Foto: El Nuevo Siglo

Los animales callejeros también merecen respeto ¡un alto por la vida!

En las calles se ve a diario muchos animales que sufren abandono, en algunos casos las familias a las que pertenecían los dejaron de querer, crecieron más de lo esperado o simplemente porque hacían estorbo y no había espacio suficiente para tenerlos. En otras situaciones se extraviaron y sus dueños no los pudieron encontrar.

El drama que viven miles de perros y gatos callejeros en la ciudad es aterrador, están expuestos a todo tipo de dificultades; lluvias, fríos intensos, soles extremos y la peor de todas, ser atropellados. Según el programa de urgencias veterinarias del Instituto Distrital de Protección Animal, en lo que lleva del año se han reportado más de 980 casos de los cuales el 50% corresponden a atropellamientos. Para los perros la vía más peligrosa es la avenida Boyacá, afirmó el distrito, y particularmente es la vía que más accidentes registró en el año 2018.

Actualmente, estos seres indefensos enfrentan una nueva tragedia, el Covid-19, pues recién llegó la pandemia al país, en las redes sociales se rumoraba que los animales podían contagiar el virus a sus dueños o ser portadores de este, por esta razón, muchos perros y gatos fueron tirados a la calle como basura.

Según la Organización Mundial de la Salud (OMS) y el Ministerio de Salud, a la fecha no existe un resultado positivo en ninguna parte del mundo por parte de animales de compañía, sin embargo, se sugiere a los dueños que no abandonen a sus mascotas por el pánico infundido.

Es importante seguir los protocolos establecidos sobre las medidas de seguridad, y si llegara el caso que perros y gatos puedan a contraer algún tipo de coronavirus, este no puede ser pasado a los humanos”, así lo aseguró la Subdirectora de Salud Ambiental Adriana Estrada.

Muchas de las fundaciones que refugian a perros y gatos callejeros han estado alerta a esta situación que se vive en el país, y están tratando de ayudar en lo que más pueden. Como es el caso de la Fundación Ángeles Sanando Huellitas, quienes tienen a cargo a 530 perros. María Alvarado, dueña de la fundación, comentó que la situación ha sido bastante difícil ya que los fondos se están agotando y las personas no quieren adoptar, “ha incrementado los casos de abandono, pues se han encontrado con perros que dejan en la entrada de la fundación o llaman para que los vayan a recoger”.
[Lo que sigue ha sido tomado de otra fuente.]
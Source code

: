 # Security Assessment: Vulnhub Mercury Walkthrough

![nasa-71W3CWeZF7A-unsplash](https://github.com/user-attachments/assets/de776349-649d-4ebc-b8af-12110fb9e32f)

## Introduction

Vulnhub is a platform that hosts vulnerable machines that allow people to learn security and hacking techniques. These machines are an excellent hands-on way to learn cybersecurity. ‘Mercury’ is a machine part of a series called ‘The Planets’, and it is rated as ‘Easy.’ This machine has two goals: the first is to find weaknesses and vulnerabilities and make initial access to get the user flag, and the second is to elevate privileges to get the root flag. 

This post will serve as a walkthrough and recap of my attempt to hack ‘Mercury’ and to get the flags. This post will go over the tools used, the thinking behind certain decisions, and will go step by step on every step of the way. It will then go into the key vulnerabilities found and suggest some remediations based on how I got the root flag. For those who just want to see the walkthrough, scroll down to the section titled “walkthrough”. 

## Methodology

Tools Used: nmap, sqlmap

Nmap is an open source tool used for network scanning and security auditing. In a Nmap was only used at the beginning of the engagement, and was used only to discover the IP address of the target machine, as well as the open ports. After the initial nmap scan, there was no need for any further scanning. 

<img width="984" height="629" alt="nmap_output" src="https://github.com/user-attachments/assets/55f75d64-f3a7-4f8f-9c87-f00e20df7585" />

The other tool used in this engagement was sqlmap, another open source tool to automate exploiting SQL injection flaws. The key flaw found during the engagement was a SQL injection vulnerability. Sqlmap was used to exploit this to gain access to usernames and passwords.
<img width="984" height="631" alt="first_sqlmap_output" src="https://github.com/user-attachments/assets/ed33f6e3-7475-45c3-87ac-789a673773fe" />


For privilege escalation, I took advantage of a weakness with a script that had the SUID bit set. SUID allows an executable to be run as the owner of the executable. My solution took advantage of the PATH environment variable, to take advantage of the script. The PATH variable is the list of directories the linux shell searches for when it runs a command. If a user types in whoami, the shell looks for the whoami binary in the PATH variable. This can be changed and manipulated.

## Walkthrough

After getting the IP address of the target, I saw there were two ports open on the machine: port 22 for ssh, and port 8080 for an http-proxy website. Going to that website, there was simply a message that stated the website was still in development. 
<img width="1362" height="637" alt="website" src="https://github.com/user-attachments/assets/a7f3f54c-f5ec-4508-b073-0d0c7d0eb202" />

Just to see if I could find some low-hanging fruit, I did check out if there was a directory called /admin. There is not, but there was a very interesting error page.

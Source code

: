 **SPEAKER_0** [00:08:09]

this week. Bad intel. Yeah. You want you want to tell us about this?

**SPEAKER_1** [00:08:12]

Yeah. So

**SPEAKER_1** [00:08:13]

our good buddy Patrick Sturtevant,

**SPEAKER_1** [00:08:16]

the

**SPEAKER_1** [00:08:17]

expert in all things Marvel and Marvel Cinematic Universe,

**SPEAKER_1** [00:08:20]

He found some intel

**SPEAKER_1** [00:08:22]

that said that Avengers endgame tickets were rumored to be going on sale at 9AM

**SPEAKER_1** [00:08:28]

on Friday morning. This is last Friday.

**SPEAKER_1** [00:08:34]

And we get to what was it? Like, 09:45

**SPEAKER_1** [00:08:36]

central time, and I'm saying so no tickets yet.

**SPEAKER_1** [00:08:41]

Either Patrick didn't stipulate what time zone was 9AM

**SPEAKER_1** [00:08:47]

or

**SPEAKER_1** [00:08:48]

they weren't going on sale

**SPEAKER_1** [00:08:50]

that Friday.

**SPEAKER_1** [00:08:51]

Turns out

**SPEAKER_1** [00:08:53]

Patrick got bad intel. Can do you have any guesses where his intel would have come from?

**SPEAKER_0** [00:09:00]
La situación es crítica, por tal motivo no han podido recibir más animales porque no cuentan con el espacio ni los recursos suficientes, han tenido que realizar campañas para recibir donaciones y lograr que algunos corran con la suerte de ser adoptados.

Cabe resaltar que, los gatos y los  perros son una gran responsabilidad, pues la comida, arena, vacunas, baños, entre otros, son gastos que los colombianos no pueden comprometerse a pagar  durante esta coyuntura, ya que a raíz de la pandemia y de las medidas tomadas por el gobierno, muchos se han visto afectados económicamente.

Así lo dio a conocer el Departamento Administrativo Nacional de Estadística (DANE),  en su último estudio para el mes de marzo, donde revela que el porcentaje de desempleo fue de 12,6% a nivel nacional, con un aumento de 1.8 puntos porcentuales con respecto al mismo mes del año pasado.  Es por eso que los refugios y sus colaboradores se están viendo en aprietos, pues no tienen los sustentos necesarios para cubrir todos estos gastos.

Las alcaldías hacen frecuentemente jornadas de esterilización gratuita en diferentes localidades y de hecho en algunas universidades donde tienen el programa de zoología o veterinaria también ayudan con las operaciones y son a bajo precio.

Es alarmante esta situación, y es triste ver cómo la gente puede llegar a ser tan ignorante creyendo en todo lo que ven y oyen si antes documentarse y saber la verdad, los únicos que se pueden transmitir el virus son los humanos, la forma para evitar que esto pase es mantener el distanciamiento social y acatando las medidas dictadas por el Gobierno y la Alcaldía.

Sin duda alguna, los animales no son tus juguetes, y así como no hay que humanizarlos, tampoco hay que usarlos y tirarlos cuando ya no los quieras o no los necesites, todos merecen una vida digna, con respeto y amor y ellos no pueden ser la excepción.